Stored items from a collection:
|---|

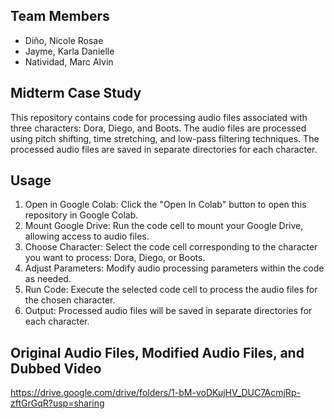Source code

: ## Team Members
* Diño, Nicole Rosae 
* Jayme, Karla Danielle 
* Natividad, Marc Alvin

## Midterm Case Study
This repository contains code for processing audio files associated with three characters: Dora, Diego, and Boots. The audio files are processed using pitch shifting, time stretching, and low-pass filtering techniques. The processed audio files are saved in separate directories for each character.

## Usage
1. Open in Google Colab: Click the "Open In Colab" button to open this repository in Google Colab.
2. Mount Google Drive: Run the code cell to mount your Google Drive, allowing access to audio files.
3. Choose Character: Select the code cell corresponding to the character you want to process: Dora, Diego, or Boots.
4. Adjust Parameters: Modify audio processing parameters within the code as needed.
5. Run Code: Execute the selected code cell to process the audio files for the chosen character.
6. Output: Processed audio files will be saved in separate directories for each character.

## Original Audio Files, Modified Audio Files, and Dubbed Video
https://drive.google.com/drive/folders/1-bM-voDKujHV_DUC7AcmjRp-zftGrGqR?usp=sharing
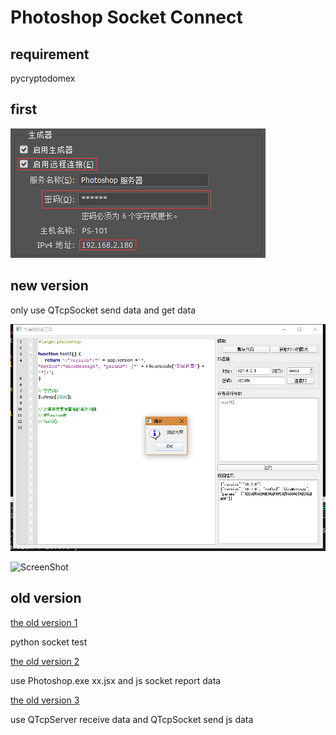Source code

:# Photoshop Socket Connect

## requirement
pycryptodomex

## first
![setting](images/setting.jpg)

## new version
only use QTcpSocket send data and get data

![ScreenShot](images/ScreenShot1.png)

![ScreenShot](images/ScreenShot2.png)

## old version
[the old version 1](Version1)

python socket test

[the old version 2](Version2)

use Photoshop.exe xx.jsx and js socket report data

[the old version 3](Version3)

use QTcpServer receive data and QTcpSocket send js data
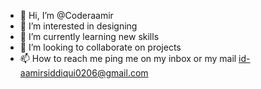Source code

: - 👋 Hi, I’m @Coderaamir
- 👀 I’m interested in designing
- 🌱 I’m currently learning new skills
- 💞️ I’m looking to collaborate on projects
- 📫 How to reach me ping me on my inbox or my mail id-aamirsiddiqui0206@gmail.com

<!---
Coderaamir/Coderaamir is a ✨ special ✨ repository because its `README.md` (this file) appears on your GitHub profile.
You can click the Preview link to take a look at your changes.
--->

|---|

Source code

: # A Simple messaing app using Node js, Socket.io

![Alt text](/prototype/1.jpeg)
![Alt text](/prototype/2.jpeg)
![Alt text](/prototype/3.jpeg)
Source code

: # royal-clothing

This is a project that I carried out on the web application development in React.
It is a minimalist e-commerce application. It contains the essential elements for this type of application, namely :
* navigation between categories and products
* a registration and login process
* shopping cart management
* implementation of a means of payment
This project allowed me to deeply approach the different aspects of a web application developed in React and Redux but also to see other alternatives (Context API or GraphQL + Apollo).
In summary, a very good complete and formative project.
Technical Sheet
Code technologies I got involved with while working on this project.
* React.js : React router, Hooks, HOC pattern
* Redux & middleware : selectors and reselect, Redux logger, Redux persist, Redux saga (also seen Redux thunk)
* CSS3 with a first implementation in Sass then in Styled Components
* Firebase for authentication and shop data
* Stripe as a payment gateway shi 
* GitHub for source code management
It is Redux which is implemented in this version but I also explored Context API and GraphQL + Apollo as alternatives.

|---|

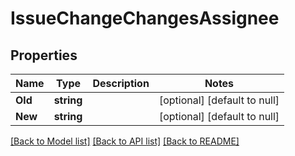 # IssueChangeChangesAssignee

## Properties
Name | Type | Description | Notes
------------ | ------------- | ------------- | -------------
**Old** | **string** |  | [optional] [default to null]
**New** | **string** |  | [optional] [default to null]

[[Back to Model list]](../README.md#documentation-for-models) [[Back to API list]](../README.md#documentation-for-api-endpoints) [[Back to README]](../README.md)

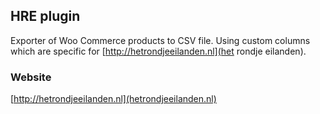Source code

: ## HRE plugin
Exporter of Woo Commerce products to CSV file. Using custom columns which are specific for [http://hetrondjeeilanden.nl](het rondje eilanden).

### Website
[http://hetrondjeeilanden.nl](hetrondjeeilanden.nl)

|---|

In the entries above, the lines from the one bearing "It is a minimalist" up to and including the one bearing "means of payment" should be transcribed exactly; no other line is wanted.

It is a minimalist e-commerce application. It contains the essential elements for this type of application, namely :
* navigation between categories and products
* a registration and login process
* shopping cart management
* implementation of a means of payment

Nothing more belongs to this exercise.